- [PROBLEM DETAILS]
What is needed is the whole of the data, set down exactly.
▼▼▼
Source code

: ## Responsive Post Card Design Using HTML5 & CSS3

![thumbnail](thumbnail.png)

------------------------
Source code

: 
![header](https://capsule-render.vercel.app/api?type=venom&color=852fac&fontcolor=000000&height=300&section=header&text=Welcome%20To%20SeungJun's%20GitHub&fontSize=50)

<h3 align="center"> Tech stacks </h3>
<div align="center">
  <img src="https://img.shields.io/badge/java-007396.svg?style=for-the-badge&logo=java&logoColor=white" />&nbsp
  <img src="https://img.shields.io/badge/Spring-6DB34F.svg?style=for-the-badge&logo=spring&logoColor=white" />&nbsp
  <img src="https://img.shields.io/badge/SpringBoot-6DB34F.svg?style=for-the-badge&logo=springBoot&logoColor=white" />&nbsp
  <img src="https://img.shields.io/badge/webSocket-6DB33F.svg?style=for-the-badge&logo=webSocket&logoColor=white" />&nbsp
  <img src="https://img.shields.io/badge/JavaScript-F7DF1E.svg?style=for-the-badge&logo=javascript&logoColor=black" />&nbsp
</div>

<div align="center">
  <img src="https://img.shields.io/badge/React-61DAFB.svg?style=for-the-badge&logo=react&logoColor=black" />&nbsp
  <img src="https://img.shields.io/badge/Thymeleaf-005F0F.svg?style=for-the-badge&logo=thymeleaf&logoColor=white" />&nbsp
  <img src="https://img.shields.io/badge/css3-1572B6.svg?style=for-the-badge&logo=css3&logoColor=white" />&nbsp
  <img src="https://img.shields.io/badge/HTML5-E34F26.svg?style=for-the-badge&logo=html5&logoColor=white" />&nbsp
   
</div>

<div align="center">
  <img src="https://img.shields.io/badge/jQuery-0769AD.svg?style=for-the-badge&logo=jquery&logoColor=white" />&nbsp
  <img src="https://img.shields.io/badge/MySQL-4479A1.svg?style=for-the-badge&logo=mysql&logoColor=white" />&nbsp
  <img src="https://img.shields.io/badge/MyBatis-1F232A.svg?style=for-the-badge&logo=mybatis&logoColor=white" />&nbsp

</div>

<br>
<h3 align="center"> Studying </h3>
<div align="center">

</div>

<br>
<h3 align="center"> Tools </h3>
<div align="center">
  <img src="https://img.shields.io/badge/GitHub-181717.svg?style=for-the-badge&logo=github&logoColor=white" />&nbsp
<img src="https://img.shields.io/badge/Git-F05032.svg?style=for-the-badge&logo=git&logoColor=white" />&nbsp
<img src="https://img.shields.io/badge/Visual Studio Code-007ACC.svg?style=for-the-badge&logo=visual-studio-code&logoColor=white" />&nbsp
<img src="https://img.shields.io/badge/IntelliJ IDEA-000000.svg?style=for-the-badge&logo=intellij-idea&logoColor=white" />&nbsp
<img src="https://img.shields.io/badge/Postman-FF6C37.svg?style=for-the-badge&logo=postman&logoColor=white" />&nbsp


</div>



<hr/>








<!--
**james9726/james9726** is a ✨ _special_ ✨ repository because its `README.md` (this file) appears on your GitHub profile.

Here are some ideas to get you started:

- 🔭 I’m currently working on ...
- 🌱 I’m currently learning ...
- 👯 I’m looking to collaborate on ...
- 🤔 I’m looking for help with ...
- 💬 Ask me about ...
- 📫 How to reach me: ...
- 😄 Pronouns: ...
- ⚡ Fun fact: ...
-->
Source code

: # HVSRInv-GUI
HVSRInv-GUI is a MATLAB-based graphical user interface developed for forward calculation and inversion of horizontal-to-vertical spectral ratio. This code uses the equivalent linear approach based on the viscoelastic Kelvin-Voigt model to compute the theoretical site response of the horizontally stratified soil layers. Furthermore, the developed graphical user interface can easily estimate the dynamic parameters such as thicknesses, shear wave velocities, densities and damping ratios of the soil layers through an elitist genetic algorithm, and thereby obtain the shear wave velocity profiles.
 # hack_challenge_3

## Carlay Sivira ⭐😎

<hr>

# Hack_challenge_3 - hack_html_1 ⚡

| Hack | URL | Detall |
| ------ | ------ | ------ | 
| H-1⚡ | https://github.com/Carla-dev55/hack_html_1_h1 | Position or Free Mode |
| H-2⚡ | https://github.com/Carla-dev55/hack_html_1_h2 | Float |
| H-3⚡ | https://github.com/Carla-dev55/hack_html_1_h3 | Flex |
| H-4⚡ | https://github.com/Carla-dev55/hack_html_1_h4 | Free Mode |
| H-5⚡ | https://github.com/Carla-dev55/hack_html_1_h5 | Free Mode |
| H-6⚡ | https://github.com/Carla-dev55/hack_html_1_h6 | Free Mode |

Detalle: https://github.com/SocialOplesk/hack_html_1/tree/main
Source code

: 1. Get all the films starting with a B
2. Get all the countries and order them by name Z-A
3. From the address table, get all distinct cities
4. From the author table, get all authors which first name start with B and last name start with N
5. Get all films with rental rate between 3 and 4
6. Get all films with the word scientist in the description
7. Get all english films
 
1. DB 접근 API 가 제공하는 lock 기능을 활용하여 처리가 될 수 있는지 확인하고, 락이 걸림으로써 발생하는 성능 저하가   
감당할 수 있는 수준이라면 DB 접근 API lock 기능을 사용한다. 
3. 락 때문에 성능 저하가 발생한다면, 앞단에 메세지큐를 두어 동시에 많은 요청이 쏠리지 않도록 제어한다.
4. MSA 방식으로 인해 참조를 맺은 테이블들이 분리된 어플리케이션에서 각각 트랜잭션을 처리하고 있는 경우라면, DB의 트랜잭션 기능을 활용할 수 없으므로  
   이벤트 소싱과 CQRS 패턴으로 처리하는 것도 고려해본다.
▲▲▲
- [TASK SOLUTION]
Source code

: ## Responsive Post Card Design Using HTML5 & CSS3

![thumbnail](thumbnail.png)

------------------------
Source code

: 
![header](https://capsule-render.vercel.app/api?type=venom&color=852fac&fontcolor=000000&height=300&section=header&text=Welcome%20To%20SeungJun's%20GitHub&fontSize=50)

<h3 align="center"> Tech stacks </h3>
<div align="center">
  <img src="https://img.shields.io/badge/java-007396.svg?style=for-the-badge&logo=java&logoColor=white" />&nbsp
  <img src="https://img.shields.io/badge/Spring-6DB34F.svg?style=for-the-badge&logo=spring&logoColor=white" />&nbsp
  <img src="https://img.shields.io/badge/SpringBoot-6DB34F.svg?style=for-the-badge&logo=springBoot&logoColor=white" />&nbsp
  <img src="https://img.shields.io/badge/webSocket-6DB33F.svg?style=for-the-badge&logo=webSocket&logoColor=white" />&nbsp
  <img src="https://img.shields.io/badge/JavaScript-F7DF1E.svg?style=for-the-badge&logo=javascript&logoColor=black" />&nbsp
</div>

<div align="center">
  <img src="https://img.shields.io/badge/React-61DAFB.svg?style=for-the-badge&logo=react&logoColor=black" />&nbsp
  <img src="https://img.shields.io/badge/Thymeleaf-005F0F.svg?style=for-the-badge&logo=thymeleaf&logoColor=white" />&nbsp
  <img src="https://img.shields.io/badge/css3-1572B6.svg?style=for-the-badge&logo=css3&logoColor=white" />&nbsp
  <img src="https://img.shields.io/badge/HTML5-E34F26.svg?style=for-the-badge&logo=html5&logoColor=white" />&nbsp
   
</div>

<div align="center">
  <img src="https://img.shields.io/badge/jQuery-0769AD.svg?style=for-the-badge&logo=jquery&logoColor=white" />&nbsp
  <img src="https://img.shields.io/badge/MySQL-4479A1.svg?style=for-the-badge&logo=mysql&logoColor=white" />&nbsp
  <img src="https://img.shields.io/badge/MyBatis-1F232A.svg?style=for-the-badge&logo=mybatis&logoColor=white" />&nbsp

</div>

<br>
<h3 align="center"> Studying </h3>
<div align="center">

</div>

<br>
<h3 align="center"> Tools </h3>
<div align="center">
  <img src="https://img.shields.io/badge/GitHub-181717.svg?style=for-the-badge&logo=github&logoColor=white" />&nbsp
<img src="https://img.shields.io/badge/Git-F05032.svg?style=for-the-badge&logo=git&logoColor=white" />&nbsp
<img src="https://img.shields.io/badge/Visual Studio Code-007ACC.svg?style=for-the-badge&logo=visual-studio-code&logoColor=white" />&nbsp
<img src="https://img.shields.io/badge/IntelliJ IDEA-000000.svg?style=for-the-badge&logo=intellij-idea&logoColor=white" />&nbsp
<img src="https://img.shields.io/badge/Postman-FF6C37.svg?style=for-the-badge&logo=postman&logoColor=white" />&nbsp


</div>



<hr/>








<!--
**james9726/james9726** is a ✨ _special_ ✨ repository because its `README.md` (this file) appears on your GitHub profile.

Here are some ideas to get you started:

- 🔭 I’m currently working on ...
- 🌱 I’m currently learning ...
- 👯 I’m looking to collaborate on ...
- 🤔 I’m looking for help with ...
- 💬 Ask me about ...
- 📫 How to reach me: ...
- 😄 Pronouns: ...
- ⚡ Fun fact: ...
-->
Source code

: # HVSRInv-GUI
HVSRInv-GUI is a MATLAB-based graphical user interface developed for forward calculation and inversion of horizontal-to-vertical spectral ratio. This code uses the equivalent linear approach based on the viscoelastic Kelvin-Voigt model to compute the theoretical site response of the horizontally stratified soil layers. Furthermore, the developed graphical user interface can easily estimate the dynamic parameters such as thicknesses, shear wave velocities, densities and damping ratios of the soil layers through an elitist genetic algorithm, and thereby obtain the shear wave velocity profiles.
 # hack_challenge_3

## Carlay Sivira ⭐😎

<hr>

# Hack_challenge_3 - hack_html_1 ⚡

| Hack | URL | Detall |
| ------ | ------ | ------ | 
| H-1⚡ | https://github.com/Carla-dev55/hack_html_1_h1 | Position or Free Mode |
| H-2⚡ | https://github.com/Carla-dev55/hack_html_1_h2 | Float |
| H-3⚡ | https://github.com/Carla-dev55/hack_html_1_h3 | Flex |
| H-4⚡ | https://github.com/Carla-dev55/hack_html_1_h4 | Free Mode |
| H-5⚡ | https://github.com/Carla-dev55/hack_html_1_h5 | Free Mode |
| H-6⚡ | https://github.com/Carla-dev55/hack_html_1_h6 | Free Mode |

Detalle: https://github.com/SocialOplesk/hack_html_1/tree/main
Source code

: 1. Get all the films starting with a B
2. Get all the countries and order them by name Z-A
3. From the address table, get all distinct cities
4. From the author table, get all authors which first name start with B and last name start with N
5. Get all films with rental rate between 3 and 4
6. Get all films with the word scientist in the description
7. Get all english films
 
1. DB 접근 API 가 제공하는 lock 기능을 활용하여 처리가 될 수 있는지 확인하고, 락이 걸림으로써 발생하는 성능 저하가   
감당할 수 있는 수준이라면 DB 접근 API lock 기능을 사용한다. 
3. 락 때문에 성능 저하가 발생한다면, 앞단에 메세지큐를 두어 동시에 많은 요청이 쏠리지 않도록 제어한다.
4. MSA 방식으로 인해 참조를 맺은 테이블들이 분리된 어플리케이션에서 각각 트랜잭션을 처리하고 있는 경우라면, DB의 트랜잭션 기능을 활용할 수 없으므로  
   이벤트 소싱과 CQRS 패턴으로 처리하는 것도 고려해본다.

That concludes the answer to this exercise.